In March 2020, we published this white paper touching upon the importance of data analytics during times of high market volatility. Since then, the global pandemic resulted in an economic crisis, followed by the quickest market rebound in our history. Over the last months, developments have gone fast and the world is currently facing a second ‘wave’ of infections, which triggers new restrictions and economic consequences. To reflect on the effects of the COVID-19 pandemic in the March issue, two industry focused cases on bankruptcy of hard-hit, listed businesses were presented. These volatile times are forcing professionals to be on top of the potential emerging risks even more in order to tackle them efficiently.

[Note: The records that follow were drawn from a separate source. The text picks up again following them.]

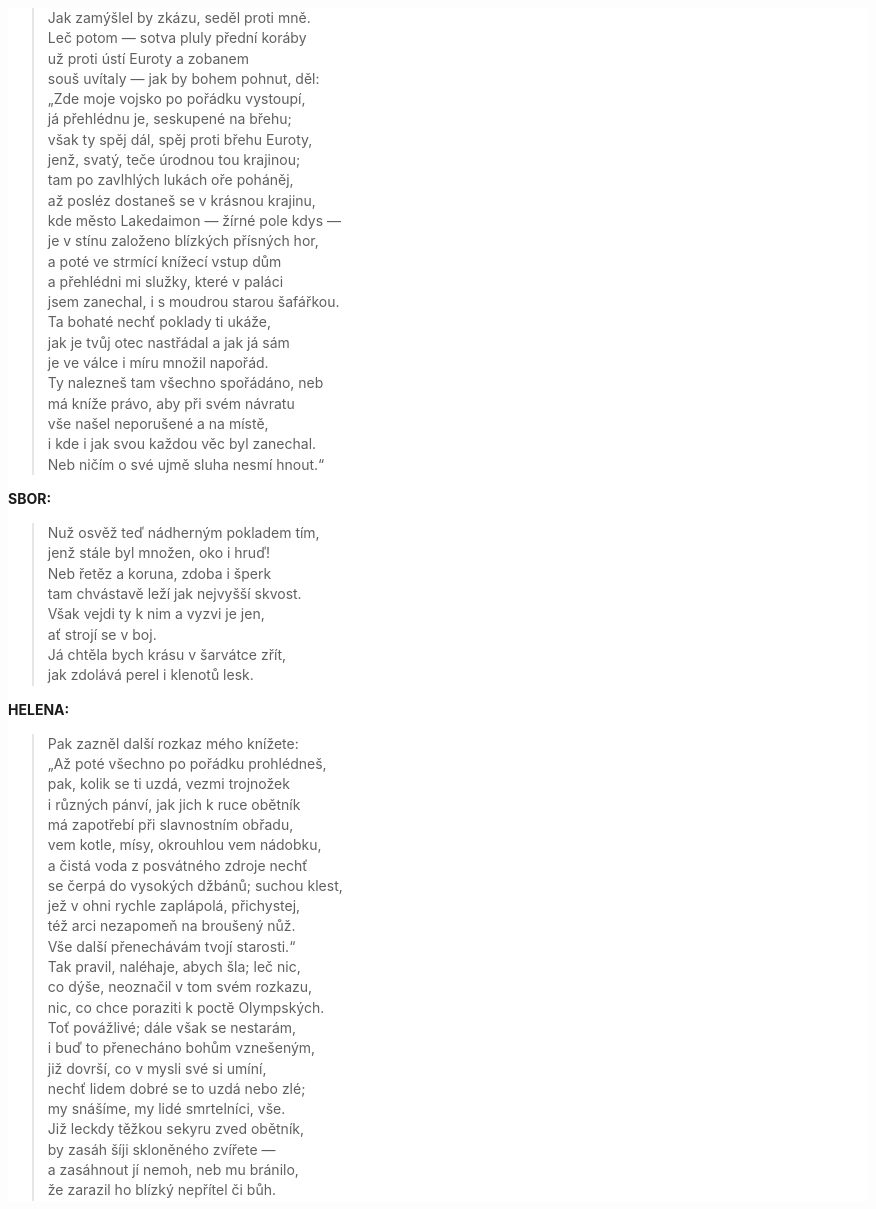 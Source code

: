 > Jak zamýšlel by zkázu, seděl proti mně.  
> Leč potom — sotva pluly přední koráby  
> už proti ústí Euroty a zobanem  
> souš uvítaly — jak by bohem pohnut, děl:  
> „Zde moje vojsko po pořádku vystoupí,  
> já přehlédnu je, seskupené na břehu;  
> však ty spěj dál, spěj proti břehu Euroty,  
> jenž, svatý, teče úrodnou tou krajinou;  
> tam po zavlhlých lukách oře poháněj,  
> až posléz dostaneš se v krásnou krajinu,  
> kde město Lakedaimon — žírné pole kdys —  
> je v stínu založeno blízkých přísných hor,  
> a poté ve strmící knížecí vstup dům  
> a přehlédni mi služky, které v paláci  
> jsem zanechal, i s moudrou starou šafářkou.  
> Ta bohaté nechť poklady ti ukáže,  
> jak je tvůj otec nastřádal a jak já sám  
> je ve válce i míru množil napořád.  
> Ty nalezneš tam všechno spořádáno, neb  
> má kníže právo, aby při svém návratu  
> vše našel neporušené a na místě,  
> i kde i jak svou každou věc byl zanechal.  
> Neb ničím o své ujmě sluha nesmí hnout.“

****SBOR**:**

> Nuž osvěž teď nádherným pokladem tím,  
> jenž stále byl množen, oko i hruď!  
> Neb řetěz a koruna, zdoba i šperk  
> tam chvástavě leží jak nejvyšší skvost.  
> Však vejdi ty k nim a vyzvi je jen,  
> ať strojí se v boj.  
> Já chtěla bych krásu v šarvátce zřít,  
> jak zdolává perel i klenotů lesk.

****HELENA**:**

> Pak zazněl další rozkaz mého knížete:  
> „Až poté všechno po pořádku prohlédneš,  
> pak, kolik se ti uzdá, vezmi trojnožek  
> i různých pánví, jak jich k ruce obětník  
> má zapotřebí při slavnostním obřadu,  
> vem kotle, mísy, okrouhlou vem nádobku,  
> a čistá voda z posvátného zdroje nechť  
> se čerpá do vysokých džbánů; suchou klest,  
> jež v ohni rychle zaplápolá, přichystej,  
> též arci nezapomeň na broušený nůž.  
> Vše další přenechávám tvojí starosti.“  
> Tak pravil, naléhaje, abych šla; leč nic,  
> co dýše, neoznačil v tom svém rozkazu,  
> nic, co chce poraziti k poctě Olympských.  
> Toť povážlivé; dále však se nestarám,  
> i buď to přenecháno bohům vznešeným,  
> již dovrší, co v mysli své si umíní,  
> nechť lidem dobré se to uzdá nebo zlé;  
> my snášíme, my lidé smrtelníci, vše.  
> Již leckdy těžkou sekyru zved obětník,  
> by zasáh šíji skloněného zvířete —  
> a zasáhnout jí nemoh, neb mu bránilo,  
> že zarazil ho blízký nepřítel či bůh.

This paper reflects on the events that happened in 2020, and how Natural Language Processing (NLP) and Machine Learning helps being on top of an emerging risk for one party, while creating investment opportunities for others.
In short, it shows;
- how the application of NLP helps with both risk mitigation and origination of business opportunities and how these can go hand in hand;
- how our risk-based scoring models flag emerging risk and are able to identify specific events relevant to risk, portfolio and asset managers;
- how the exploration of diverse and global news and data sources provide early insights, which are often not directly covered by mainstream media;
- how current times make the adoption of new technology mandatory to stay ahead of the market or prevent from going down with it.
Companies that excel in navigating through high market volatility are able to respond quickly to new available information. Having swift access to the right information and the competence and tooling to work with the data is key in every sector, whether that is how we adapt our healthcare systems, restructure business operations or supply chain. Next to this, it allows for choosing alternative approaches to how we manage risk and create alpha going forward – which, in these unprecedented times, has become more important than ever.